タンパク質電気泳動:サイズと電荷でタンパク質を分離
タンパク質電気泳動は、サイズと電荷に基づいてタンパク質を分離するために使用される実験室技術です。この手法は、さまざまなアプリケーションの研究、診断、および臨床設定で広く使用されています。
* タンパク質の識別と定量化: サンプル内の特定のタンパク質の存在と量を決定します。
* タンパク質純度の分析: タンパク質サンプルの均一性の評価。
* タンパク質相互作用の研究: タンパク質が互いにどのように相互作用したり、他の分子と相互作用するかを調査します。
* 病気の診断: 特定の疾患に関連する異常なタンパク質パターンの識別。
タンパク質電気泳動の仕組み:
1。サンプル準備: タンパク質サンプルを緩衝液溶液と混合し、変性(展開)して三次または四次構造を除去し、一次構造(アミノ酸配列)のみを残します。これにより、分離がサイズと充電のみに基づいていることが保証されます。
2。ゲル荷重: 変性したタンパク質混合物は、ゲルマトリックスの上部にあるウェルにロードされます。このマトリックスは、通常、ポリアクリルアミド(PAGE)で作られており、その多様性と特定のサイズの範囲内でタンパク質を分離する能力があります。
3。

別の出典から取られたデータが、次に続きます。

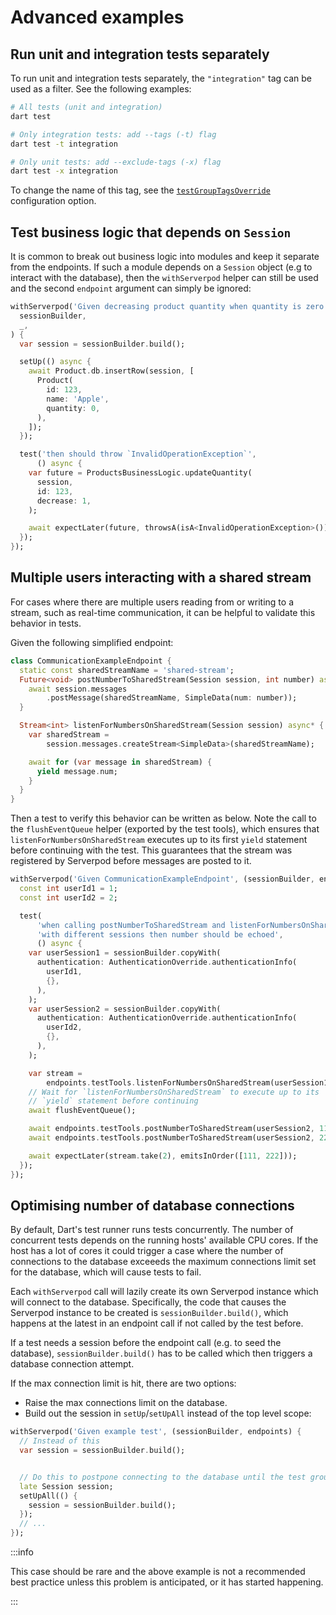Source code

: # Advanced examples

## Run unit and integration tests separately

To run unit and integration tests separately, the `"integration"` tag can be used as a filter. See the following examples:

```bash
# All tests (unit and integration)
dart test

# Only integration tests: add --tags (-t) flag
dart test -t integration

# Only unit tests: add --exclude-tags (-x) flag
dart test -x integration
```

To change the name of this tag, see the [`testGroupTagsOverride`](the-basics#configuration) configuration option.

## Test business logic that depends on `Session`

It is common to break out business logic into modules and keep it separate from the endpoints. If such a module depends on a `Session` object (e.g to interact with the database), then the `withServerpod` helper can still be used and the second `endpoint` argument can simply be ignored:

```dart
withServerpod('Given decreasing product quantity when quantity is zero', (
  sessionBuilder,
  _,
) {
  var session = sessionBuilder.build();

  setUp(() async {
    await Product.db.insertRow(session, [
      Product(
        id: 123,
        name: 'Apple',
        quantity: 0,
      ),
    ]);
  });

  test('then should throw `InvalidOperationException`',
      () async {
    var future = ProductsBusinessLogic.updateQuantity(
      session,
      id: 123,
      decrease: 1,
    );

    await expectLater(future, throwsA(isA<InvalidOperationException>()));
  });
});
```

## Multiple users interacting with a shared stream

For cases where there are multiple users reading from or writing to a stream, such as real-time communication, it can be helpful to validate this behavior in tests.

Given the following simplified endpoint:

```dart
class CommunicationExampleEndpoint {
  static const sharedStreamName = 'shared-stream';
  Future<void> postNumberToSharedStream(Session session, int number) async {
    await session.messages
        .postMessage(sharedStreamName, SimpleData(num: number));
  }

  Stream<int> listenForNumbersOnSharedStream(Session session) async* {
    var sharedStream =
        session.messages.createStream<SimpleData>(sharedStreamName);

    await for (var message in sharedStream) {
      yield message.num;
    }
  }
}
```

Then a test to verify this behavior can be written as below. Note the call to the `flushEventQueue` helper (exported by the test tools), which ensures that `listenForNumbersOnSharedStream` executes up to its first `yield` statement before continuing with the test. This guarantees that the stream was registered by Serverpod before messages are posted to it.

```dart
withServerpod('Given CommunicationExampleEndpoint', (sessionBuilder, endpoints) {
  const int userId1 = 1;
  const int userId2 = 2;

  test(
      'when calling postNumberToSharedStream and listenForNumbersOnSharedStream '
      'with different sessions then number should be echoed',
      () async {
    var userSession1 = sessionBuilder.copyWith(
      authentication: AuthenticationOverride.authenticationInfo(
        userId1,
        {},
      ),
    );
    var userSession2 = sessionBuilder.copyWith(
      authentication: AuthenticationOverride.authenticationInfo(
        userId2,
        {},
      ),
    );

    var stream =
        endpoints.testTools.listenForNumbersOnSharedStream(userSession1);
    // Wait for `listenForNumbersOnSharedStream` to execute up to its 
    // `yield` statement before continuing
    await flushEventQueue(); 

    await endpoints.testTools.postNumberToSharedStream(userSession2, 111);
    await endpoints.testTools.postNumberToSharedStream(userSession2, 222);

    await expectLater(stream.take(2), emitsInOrder([111, 222]));
  });
});
```

## Optimising number of database connections

By default, Dart's test runner runs tests concurrently. The number of concurrent tests depends on the running hosts' available CPU cores. If the host has a lot of cores it could trigger a case where the number of connections to the database exceeeds the maximum connections limit set for the database, which will cause tests to fail.

Each `withServerpod` call will lazily create its own Serverpod instance which will connect to the database. Specifically, the code that causes the Serverpod instance to be created is `sessionBuilder.build()`, which happens at the latest in an endpoint call if not called by the test before.

If a test needs a session before the endpoint call (e.g. to seed the database), `sessionBuilder.build()` has to be called which then triggers a database connection attempt.

If the max connection limit is hit, there are two options:

- Raise the max connections limit on the database.
- Build out the session in `setUp`/`setUpAll` instead of the top level scope:

```dart
withServerpod('Given example test', (sessionBuilder, endpoints) {
  // Instead of this
  var session = sessionBuilder.build();


  // Do this to postpone connecting to the database until the test group is running
  late Session session;
  setUpAll(() {
    session = sessionBuilder.build();
  });
  // ...
});
```

:::info

This case should be rare and the above example is not a recommended best practice unless this problem is anticipated, or it has started happening.

:::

電気泳動: 電流がゲル全体に適用され、負に帯電したタンパク質が正の電極(アノード)に向かって移動します。移動速度は、タンパク質のサイズと電荷に依存します。
* サイズ: より小さなタンパク質は、ゲルマトリックスを介してより速く移動します。
* チャージ: マイナス電荷が高いタンパク質は、アノードに向かってより速く移動します。
4。タンパク質分離: タンパク質がゲルを介して移動すると、サイズと電荷に基づいて分離されます。より小さく、より負に帯電したタンパク質は、ゲルのさらに下に移動します。
5。視覚化: 電気泳動後、分離されたタンパク質は、次のようなさまざまな方法を使用して視覚化されます。
* クーマシーブルー染色: タンパク質に結合する一般的な染料で、それらを見えるようにします。
* 銀染色: 少量のタンパク質を検出するより敏感な方法。
* Immunoblotting(ウエスタンブロッティング): 抗体を使用してゲル内の特定のタンパク質を検出する技術。
タンパク質電気泳動の種類:
* SDS-PAGE(ドデシル硫酸ナトリウム - ポリアクリルアミドゲル電気泳動): この方法は、主にサイズに基づいてタンパク質を分離するために使用されます。 SDSはタンパク質に結合する洗剤であり、均一な負電荷を与えます。
* ネイティブページ: この方法は、ネイティブの電荷と形状に基づいてタンパク質を分離します。この手法では、タンパク質は変性していません。
* Isoelectric Focusing(IEF): この方法は、タンパク質がゼロの正味電荷を持っているpHである等電点(PI)に基づいてタンパク質を分離します。
タンパク質電気泳動の応用:
* 研究: タンパク質構造、機能、および相互作用の研究。
* 診断: 癌、感染症、遺伝的障害などの疾患の診断。
* 臨床化学: 血液、尿、およびその他の体液中のタンパク質レベルの測定。
* Pharmaceuticals: 新薬の開発とテスト。
結論:
タンパク質電気泳動は、研究者と臨床医がそのサイズと電荷に基づいてタンパク質を分離して分析できるようにする多用途で強力な技術です。さまざまな科学的および医療分野で重要な役割を果たし、タンパク質構造、機能、および疾患プロセスに関する貴重な洞察を提供します。